In the past few years, Monarch, and many other BVSD high schools have been adjusting to the new fob system. 

“The idea would be that everybody would have their fobs on them somewhere that they could pull out quickly in times of an emergency, and easily,” Principal Neil Anderson said. 

The fobs are supposed to keep everyone without an activated Monarch ID out of the school. “If you’re a visitor, you can’t just walk into the school,” Brendan Sullivan, BVSD Director of Safety, Security, and Emergency Procedures, said. “[However],we’re realizing students have been leaving doors propped open.” 

While the fob system was installed with good intentions, students, however, have noticed that they don’t always have the desired effect. 

“Anyone can get in without a fob if they go through the front desk. If you don’t have your fob you can easily get in to the school,” Paloma Rutherford ‘21 said. 

Not only can students enter the school through the front door, but it is incredibly easy for students to follow others in through the door, or for the doors to be propped open. The heart of the problem is that the fob system is not as efficient as it should be. 

While it can prevent anyone from simply walking into the school, the system is ultimately faulty. 

“The fobs are flawed because half the time they don’t even work,” Angelique Cervantes ‘21 said. “Then they make you go down to the office but most of the time they’re just like ‘you just have to wait it out and see what happens’ and it’s just a waiting game. Because all last year my fob didn’t work and it took forever.” 

There have been a few complications from the company that supplies the fobs. “We did get fobs that were apparently issued that had not yet been [activated],” Assistant principal Mark Sibley said. “It was a major inconvenience for everyone.” 

The second hole in the system is the cameras.

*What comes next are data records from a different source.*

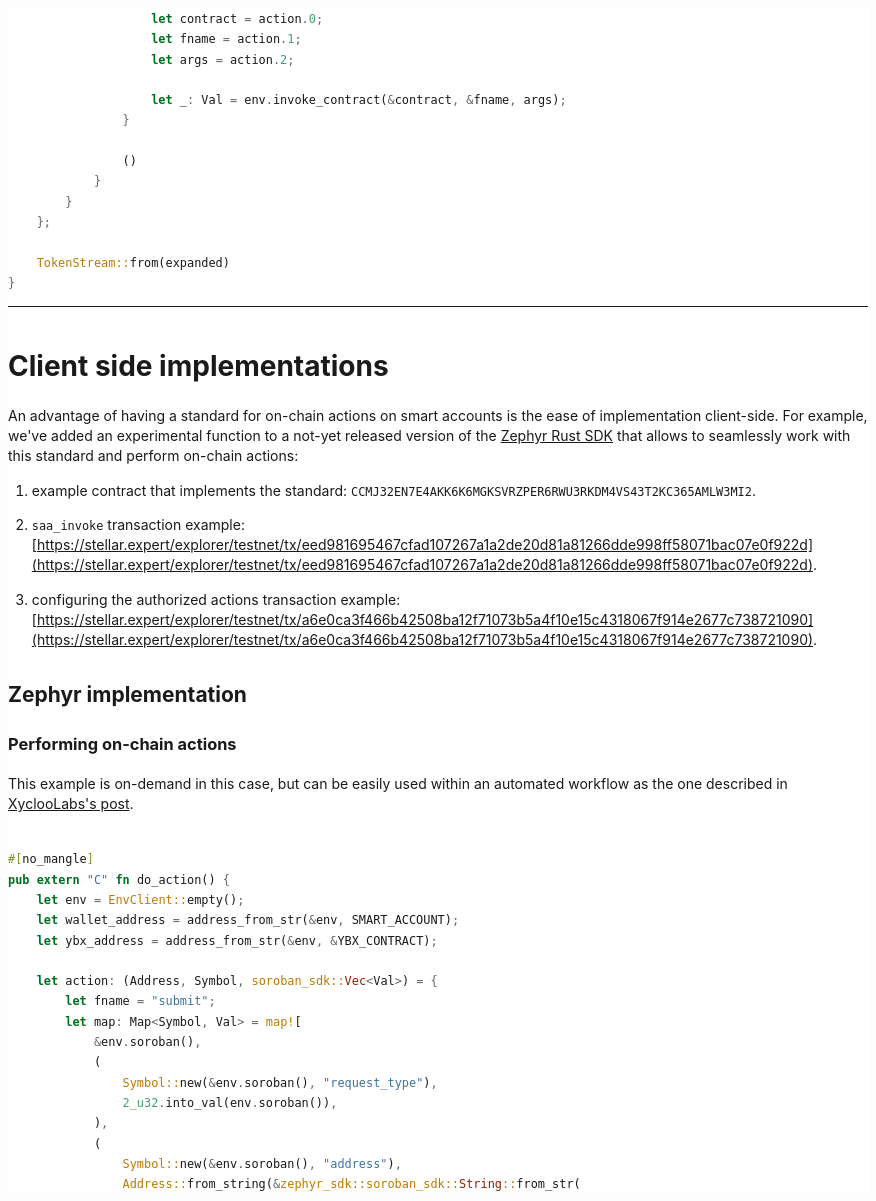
 ```rust
                    let contract = action.0;
                    let fname = action.1;
                    let args = action.2;

                    let _: Val = env.invoke_contract(&contract, &fname, args);
                }

                ()
            }
        }
    };

    TokenStream::from(expanded)
}
```

<hr/>

# Client side implementations

An advantage of having a standard for on-chain actions on smart accounts is the ease of implementation client-side. For example,
we've added an experimental function to a not-yet released version of the [Zephyr Rust SDK](https://docs.rs/zephyr-sdk/latest/zephyr_sdk/) that allows to seamlessly work with
this standard and perform on-chain actions:

1. example contract that implements the standard: `CCMJ32EN7E4AKK6K6MGKSVRZPER6RWU3RKDM4VS43T2KC365AMLW3MI2`.

2. `saa_invoke` transaction example: [https://stellar.expert/explorer/testnet/tx/eed981695467cfad107267a1a2de20d81a81266dde998ff58071bac07e0f922d](https://stellar.expert/explorer/testnet/tx/eed981695467cfad107267a1a2de20d81a81266dde998ff58071bac07e0f922d).

3. configuring the authorized actions transaction example: [https://stellar.expert/explorer/testnet/tx/a6e0ca3f466b42508ba12f71073b5a4f10e15c4318067f914e2677c738721090](https://stellar.expert/explorer/testnet/tx/a6e0ca3f466b42508ba12f71073b5a4f10e15c4318067f914e2677c738721090).

## Zephyr implementation

### Performing on-chain actions

This example is on-demand in this case, but can be easily used within an automated workflow as the one described
in [XyclooLabs's post](https://blog.xycloo.com/blog/blend-bot-with-zephyr-and-smart-accounts).

```rust

#[no_mangle]
pub extern "C" fn do_action() {
    let env = EnvClient::empty();
    let wallet_address = address_from_str(&env, SMART_ACCOUNT);
    let ybx_address = address_from_str(&env, &YBX_CONTRACT);
    
    let action: (Address, Symbol, soroban_sdk::Vec<Val>) = {
        let fname = "submit";
        let map: Map<Symbol, Val> = map![
            &env.soroban(),
            (
                Symbol::new(&env.soroban(), "request_type"),
                2_u32.into_val(env.soroban()),
            ),
            (
                Symbol::new(&env.soroban(), "address"),
                Address::from_string(&zephyr_sdk::soroban_sdk::String::from_str(
```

Cameras were implemented in the school a few years ago, but it wasn’t until last year that the number of cameras throughout the school were increased. Currently, school security is only monitoring the security camera footage throughout the night. 

However, BVSD says the safety of the school requires every person inside and outside to have that same awareness and share it with others. Even with all the security equipment and personnel, some things are out of their hands and the students need to take action to make and keep our atmosphere safe.

The largest hole in the security system is the doors.

A new door security system was added in a couple of years ago to increase Monarch’s safety. The fobs are also a part of this, and they allow students to get into the school while eliminating the possibility of any threats to the school.

However, students walk in every day without a fob, melding into the mob of people. Staff and students at Monarch have a culture of holding doors open for each other to be polite. “I hold open doors for students when I see a student coming in from the parking lot and they clearly have a backpack on, and they’re fumbling for their key card,” Officer Humphreys said. 

The majority of school shooters are 17 years old, according to the BBC. This means that instead of looking for an unfamiliar person of older age, a threat to our school is most likely to be a student who either is or was once a student at Monarch. Someone who could easily blend into the crowd.

However, this puts students in a difficult situation: do you close the door in someone’s face or let in a student that’s probably harmless, yet unfamiliar? 

“If I recognize them as a student I’ve seen in the halls. I think it’s the having the awareness and understanding that, yeah, I know who you are and I recognize you as a student, versus, this person just doesn’t belong here,” Officer Humphreys said. It doesn’t matter how many security features were added to the school, if students don’t do their part then it won’t make a difference.

Every morning, the doors in the bus loop entrance are either unlocked in anticipation of entering high schoolers, or opened by another student inside to help out. However, this can be extremely dangerous. Any person, regardless of if they have a fob in hand can simply walk in alongside others, with absolutely no one seeing anything wrong. 

School security has definitely come a long way since members of the staff were high schoolers themselves. However, there are still red flags that compromise our safety as current high schoolers. 

Ranging from our cameras to our fobs, there are still many ways to improve our security at Monarch, starting with every individual student playing their part in making our school a safe atmosphere.